Data listing:
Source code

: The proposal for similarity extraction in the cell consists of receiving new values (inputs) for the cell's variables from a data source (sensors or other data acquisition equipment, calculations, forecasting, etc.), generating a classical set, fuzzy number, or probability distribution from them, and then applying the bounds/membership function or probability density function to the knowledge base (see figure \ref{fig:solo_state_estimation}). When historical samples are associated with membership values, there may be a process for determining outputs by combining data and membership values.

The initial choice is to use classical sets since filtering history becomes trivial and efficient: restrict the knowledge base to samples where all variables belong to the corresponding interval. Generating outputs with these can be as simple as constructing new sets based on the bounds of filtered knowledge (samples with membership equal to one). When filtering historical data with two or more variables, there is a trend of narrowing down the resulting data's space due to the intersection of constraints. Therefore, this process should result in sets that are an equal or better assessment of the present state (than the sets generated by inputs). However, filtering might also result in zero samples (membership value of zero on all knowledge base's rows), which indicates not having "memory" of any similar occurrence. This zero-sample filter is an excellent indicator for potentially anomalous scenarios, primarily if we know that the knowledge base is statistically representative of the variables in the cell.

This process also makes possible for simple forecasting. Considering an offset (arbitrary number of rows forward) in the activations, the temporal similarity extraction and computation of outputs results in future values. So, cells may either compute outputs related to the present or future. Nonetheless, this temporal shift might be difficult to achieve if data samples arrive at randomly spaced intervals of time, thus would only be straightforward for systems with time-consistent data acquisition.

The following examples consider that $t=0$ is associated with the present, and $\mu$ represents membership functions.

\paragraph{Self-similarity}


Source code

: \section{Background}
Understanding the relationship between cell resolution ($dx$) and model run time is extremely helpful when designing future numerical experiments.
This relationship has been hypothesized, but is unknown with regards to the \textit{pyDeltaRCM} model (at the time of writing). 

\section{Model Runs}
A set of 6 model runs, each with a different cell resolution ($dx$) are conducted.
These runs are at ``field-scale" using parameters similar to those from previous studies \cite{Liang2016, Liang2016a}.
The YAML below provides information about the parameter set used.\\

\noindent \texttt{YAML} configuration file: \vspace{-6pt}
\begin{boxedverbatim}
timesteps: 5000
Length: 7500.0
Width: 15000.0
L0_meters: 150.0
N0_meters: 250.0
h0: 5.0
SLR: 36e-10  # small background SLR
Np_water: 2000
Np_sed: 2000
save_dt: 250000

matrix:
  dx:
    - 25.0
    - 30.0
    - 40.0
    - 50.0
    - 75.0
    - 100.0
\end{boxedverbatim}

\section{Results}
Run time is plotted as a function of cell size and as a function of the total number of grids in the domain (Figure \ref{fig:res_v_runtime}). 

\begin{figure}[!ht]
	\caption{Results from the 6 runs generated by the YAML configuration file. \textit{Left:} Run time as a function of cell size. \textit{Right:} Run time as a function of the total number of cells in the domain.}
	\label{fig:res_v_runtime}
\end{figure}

Task directions: Recreate the listing exactly, so that each entry reads as before.

Solution to the exercise:
Source code

: The proposal for similarity extraction in the cell consists of receiving new values (inputs) for the cell's variables from a data source (sensors or other data acquisition equipment, calculations, forecasting, etc.), generating a classical set, fuzzy number, or probability distribution from them, and then applying the bounds/membership function or probability density function to the knowledge base (see figure \ref{fig:solo_state_estimation}). When historical samples are associated with membership values, there may be a process for determining outputs by combining data and membership values.

The initial choice is to use classical sets since filtering history becomes trivial and efficient: restrict the knowledge base to samples where all variables belong to the corresponding interval. Generating outputs with these can be as simple as constructing new sets based on the bounds of filtered knowledge (samples with membership equal to one). When filtering historical data with two or more variables, there is a trend of narrowing down the resulting data's space due to the intersection of constraints. Therefore, this process should result in sets that are an equal or better assessment of the present state (than the sets generated by inputs). However, filtering might also result in zero samples (membership value of zero on all knowledge base's rows), which indicates not having "memory" of any similar occurrence. This zero-sample filter is an excellent indicator for potentially anomalous scenarios, primarily if we know that the knowledge base is statistically representative of the variables in the cell.

This process also makes possible for simple forecasting. Considering an offset (arbitrary number of rows forward) in the activations, the temporal similarity extraction and computation of outputs results in future values. So, cells may either compute outputs related to the present or future. Nonetheless, this temporal shift might be difficult to achieve if data samples arrive at randomly spaced intervals of time, thus would only be straightforward for systems with time-consistent data acquisition.

The following examples consider that $t=0$ is associated with the present, and $\mu$ represents membership functions.

\paragraph{Self-similarity}


Source code

: \section{Background}
Understanding the relationship between cell resolution ($dx$) and model run time is extremely helpful when designing future numerical experiments.
This relationship has been hypothesized, but is unknown with regards to the \textit{pyDeltaRCM} model (at the time of writing). 

\section{Model Runs}
A set of 6 model runs, each with a different cell resolution ($dx$) are conducted.
These runs are at ``field-scale" using parameters similar to those from previous studies \cite{Liang2016, Liang2016a}.
The YAML below provides information about the parameter set used.\\

\noindent \texttt{YAML} configuration file: \vspace{-6pt}
\begin{boxedverbatim}
timesteps: 5000
Length: 7500.0
Width: 15000.0
L0_meters: 150.0
N0_meters: 250.0
h0: 5.0
SLR: 36e-10  # small background SLR
Np_water: 2000
Np_sed: 2000
save_dt: 250000

matrix:
  dx:
    - 25.0
    - 30.0
    - 40.0
    - 50.0
    - 75.0
    - 100.0
\end{boxedverbatim}

\section{Results}
Run time is plotted as a function of cell size and as a function of the total number of grids in the domain (Figure \ref{fig:res_v_runtime}). 

\begin{figure}[!ht]
	\caption{Results from the 6 runs generated by the YAML configuration file. \textit{Left:} Run time as a function of cell size. \textit{Right:} Run time as a function of the total number of cells in the domain.}
	\label{fig:res_v_runtime}
\end{figure}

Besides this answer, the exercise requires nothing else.